■ Your assignment ■
Whenever a line in the data holds the string "attributes", pull that line out.

[Items from a dataset]
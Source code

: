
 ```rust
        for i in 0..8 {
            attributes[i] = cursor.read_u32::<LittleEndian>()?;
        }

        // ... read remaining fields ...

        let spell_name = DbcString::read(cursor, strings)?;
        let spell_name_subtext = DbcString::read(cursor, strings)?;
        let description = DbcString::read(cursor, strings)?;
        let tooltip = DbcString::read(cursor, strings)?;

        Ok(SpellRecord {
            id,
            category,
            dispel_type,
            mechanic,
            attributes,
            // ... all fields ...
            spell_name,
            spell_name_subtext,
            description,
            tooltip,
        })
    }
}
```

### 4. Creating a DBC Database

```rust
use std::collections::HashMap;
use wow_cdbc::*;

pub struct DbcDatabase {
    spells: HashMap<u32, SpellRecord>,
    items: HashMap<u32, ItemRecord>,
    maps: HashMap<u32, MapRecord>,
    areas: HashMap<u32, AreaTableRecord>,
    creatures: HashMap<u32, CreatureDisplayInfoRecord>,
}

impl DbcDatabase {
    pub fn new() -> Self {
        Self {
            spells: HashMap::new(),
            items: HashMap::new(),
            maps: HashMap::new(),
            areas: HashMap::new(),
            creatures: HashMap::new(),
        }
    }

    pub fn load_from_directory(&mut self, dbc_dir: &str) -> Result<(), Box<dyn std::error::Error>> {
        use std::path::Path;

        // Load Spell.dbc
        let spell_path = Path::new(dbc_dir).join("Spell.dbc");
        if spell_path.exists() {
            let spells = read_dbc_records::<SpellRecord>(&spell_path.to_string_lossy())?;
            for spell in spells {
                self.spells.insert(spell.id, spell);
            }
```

■ Answer for the task ■
            attributes[i] = cursor.read_u32::<LittleEndian>()?;
            attributes,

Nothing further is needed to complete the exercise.